Franklin wasn't charged with espionage, a much more serious charge, but he faces up to 10 years in prison if he's convicted on the charge of improperly disclosing classified information.

"It's a serious charge" that's been used in other well-known cases of leaking government secrets, said former CIA official Rick Cinquegrana.

Franklin's is the first major case involving leaks of classified information to staunch U.S. ally Israel since 1985, when U.S. Navy analyst Jonathan Pollard was arrested and subsequently convicted of espionage.

However, it remains uncertain whether the case will have any long-term impact on U.S.-Israeli relations or on AIPAC, now that the group has distanced itself from Rosen and Weissman. Secretary of State Condoleezza Rice and Israeli Prime Minister Ariel Sharon are to attend the group's annual conference in Washington later this month, AIPAC officials said.

A government affidavit that was unsealed on Wednesday provides some new clues in the case but leaves other questions answered.

Franklin, the affidavit charges, also knowingly disclosed classified U.S. information "to a foreign official and members of the media." The document, signed by FBI special agent Catherine M. Hanna, doesn't provide details.

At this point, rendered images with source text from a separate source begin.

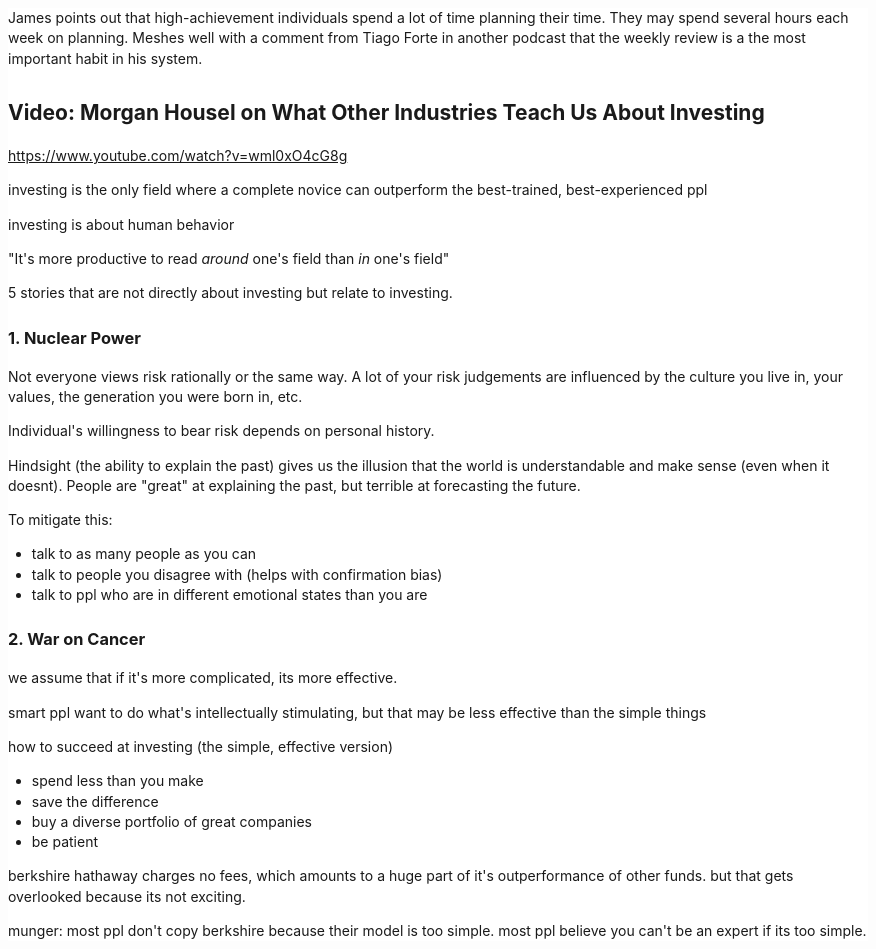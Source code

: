 James points out that high-achievement individuals spend a lot of time planning their time. They may spend several hours each week on planning. Meshes well with a comment from Tiago Forte in another podcast that the weekly review is a the most important habit in his system.





## Video: Morgan Housel on What Other Industries Teach Us About Investing

https://www.youtube.com/watch?v=wml0xO4cG8g

investing is the only field where a complete novice can outperform the best-trained, best-experienced ppl

investing is about human behavior

"It's more productive to read *around* one's field than *in* one's field"

5 stories that are not directly about investing but relate to investing. 

### 1. Nuclear Power

Not everyone views risk rationally or the same way. A lot of your risk judgements are influenced by the culture you live in, your values, the generation you were born in, etc. 

Individual's willingness to bear risk depends on personal history.

Hindsight (the ability to explain the past) gives us the illusion that the world is understandable and make sense (even when it doesnt). People are "great" at explaining the past, but terrible at forecasting the future. 

To mitigate this:

- talk to as many people as you can
- talk to people you disagree with (helps with confirmation bias)
- talk to ppl who are in different emotional states than you are

### 2. War on Cancer

we assume that if it's more complicated, its more effective.

smart ppl want to do what's intellectually stimulating, but that may be less effective than the simple things

how to succeed at investing (the simple, effective version)

- spend less than you make
- save the difference
- buy a diverse portfolio of great companies
- be patient

berkshire hathaway charges no fees, which amounts to a huge part of it's outperformance of other funds. but that gets overlooked because its not exciting.

munger: most ppl don't copy berkshire because their model is too simple. most ppl believe you can't be an expert if its too simple.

The Israeli government has acknowledged that Franklin met with a diplomat from its embassy in Washington, Naor Gilon. But Israel has repeatedly denied involvement in the secrets case, a denial that Israeli Foreign Minister Silvan Shalom reiterated on Wednesday.

When investigators obtained a criminal search warrant and searched Franklin's West Virginia residence in June 2004, they found 83 classified documents that weren't supposed to be there and whose dates spanned three decades, Hanna said.

"The documents were stored throughout the house in open and closed storage containers with at least one document in plain view," she said.

Little concrete information has been released publicly about how the FBI probe, which the Justice Department said is continuing, began.

Nor is it clear how or why the FBI came to be surveilling the June 2003 luncheon at which Franklin allegedly shared the contents of the secret Pentagon document.

The document, which is classified "Top Secret/SCI," or "sensitive compartmented information," dealt with "potential attacks upon United States forces in Iraq," the affidavit stated. It provided no specifics.

Some U.S. officials speculate the information could in fact involve threats by Iran to Israeli agents, or their Kurdish allies, operating in northern Iraq. Israel has nurtured alliances with the Kurds for at least three decades as hedges against two major adversaries, Iraq and Iran.

Franklin allegedly told Rosen and Weissman "that the information was `highly classified' and asked them not to `use' it," the affidavit stated. It identified the two AIPAC officials only as "U.S. Person 1" and "U.S. Person 2."

Rosen's attorney, Abbe Lowell, said in a statement: "Steve Rosen never solicited, received or passed on any classified documents from Larry Franklin, and Mr. Franklin will never be able to say otherwise."

Franklin, an Air Force reserve colonel who'd served in the Defense Intelligence Agency, worked in the Near East and South Asia branch of the Pentagon's policy office, headed by departing Undersecretary of Defense Douglas Feith.

Feith's group has been criticized for failing to plan adequately for the aftermath of the Iraq invasion and has been charged by some State Department and intelligence officials with trying to run its own foreign policy.

Franklin's name first surfaced in news reports when it became known that he and another Pentagon official, Harold Rhode, held covert meetings beginning in 2001 with Iranian arms merchant Manucher Ghorbanifar, a figure from the Iran-Contra arms scandal who was twice labeled untruthful by the CIA.

———

(c) 2005, Knight Ridder/Tribune Information Services.